The Builders Merchants Federation’s (BMF) latest Builder Merchants Building Index (BMBI) report reflects the undercurrent of economic uncertainty evident throughout the third quarter of the year, with almost all market growth coming from pricing.
Q3 2022 vs Q3 2021
While total sales in Q3 2022 were up by +4.3% on Q3 2021, sales volumes fell by
-9.0%, and prices increased by +14.6%. With one less trading day during Q3 2022, like-for-like sales values increased by +5.9%.
Timber & Joinery and Landscaping were the only categories to sell less this quarter, with sales values down by -11.1% and -1.3% respectively.
The other major trend was the price growth of the largest category, Heavy Building Materials, up by +21.2%, with Aggregates, Cement and Plasterboard some of the main contributors.

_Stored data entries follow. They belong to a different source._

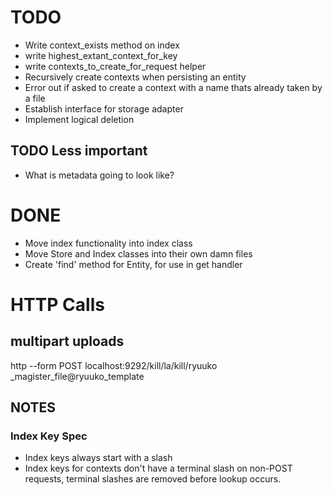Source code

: # TODO
* Write context_exists method on index
* write highest_extant_context_for_key
* write contexts_to_create_for_request helper
* Recursively create contexts when persisting an entity
* Error out if asked to create a context with a name thats already taken by a file
* Establish interface for storage adapter
* Implement logical deletion

## TODO Less important

* What is metadata going to look like?

# DONE
* Move index functionality into index class
* Move Store and Index classes into their own damn files
* Create 'find' method for Entity, for use in get handler

# HTTP Calls

## multipart uploads

http --form POST localhost:9292/kill/la/kill/ryuuko _magister_file@ryuuko_template

## NOTES

### Index Key Spec

* Index keys always start with a slash
* Index keys for contexts don't have a terminal slash on non-POST requests, terminal slashes are removed before lookup occurs.

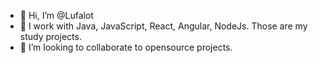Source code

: - 👋 Hi, I’m @Lufalot
- 🌱 I work with Java, JavaScript, React, Angular, NodeJs. Those are my study projects.
- 👀 I’m looking to collaborate to opensource projects.

<!---
Lufalot/Lufalot is a ✨ special ✨ repository because its `README.md` (this file) appears on your GitHub profile.
You can click the Preview link to take a look at your changes.
--->
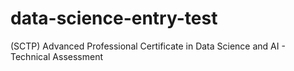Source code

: # data-science-entry-test
(SCTP) Advanced Professional Certificate in Data Science and AI - Technical Assessment
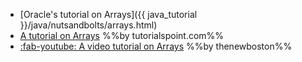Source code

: * [Oracle's tutorial on Arrays]({{ java_tutorial }}/java/nutsandbolts/arrays.html)
* [A tutorial on Arrays](https://www.tutorialspoint.com/java/java_arrays.htm) %%by tutorialspoint.com%%
* [:fab-youtube: A video tutorial on Arrays](https://www.youtube.com/watch?v=L06uGnF4IpY) %%by thenewboston%%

Kitchens & Bathrooms (+17.2%), and Plumbing, Heating & Electrical (+14.2%) were among the categories which grew faster than Merchant sales overall. These were led by the smaller categories of Renewables & Water Saving (+38.4%) and Workwear & Safetywear (+23.6%)
Q3 2022 vs Q2 2022
Total sales in Q3 were -2.2% lower than in the previous three months. Sales volumes fell by -5.5% and prices increased by +3.5%. However, with four more trading days during the latest quarter, overall like-for-like sales were -8.3% lower than in Q2 2022.
Renewables & Water Saving (+14.5%), Workwear & Safetywear (+8.1%) and Kitchens & Bathrooms (+6.2%) fared best, with the seasonal Landscaping category the weakest performer at -18.3%.
Year to date 2022 vs 2021
Year to date indicators for 2022 show both Timber & Joinery (+0.6%) and Landscaping (+0.5%) remaining almost flat in value, with volume declines of -17.8% and -13.5% respectively, counteracting price growth. Sales volumes were down by -4.0% for Heavy Building Materials, with value up by +12.6%. All three categories have seen year-on-year price growth of between 16-22%.
The overall Lightside category, including Decorating, Tools, and Kitchens & Bathrooms, saw a small volume decrease of -1.6%, but increased by +12.5% in value due to a +14.3% growth in price.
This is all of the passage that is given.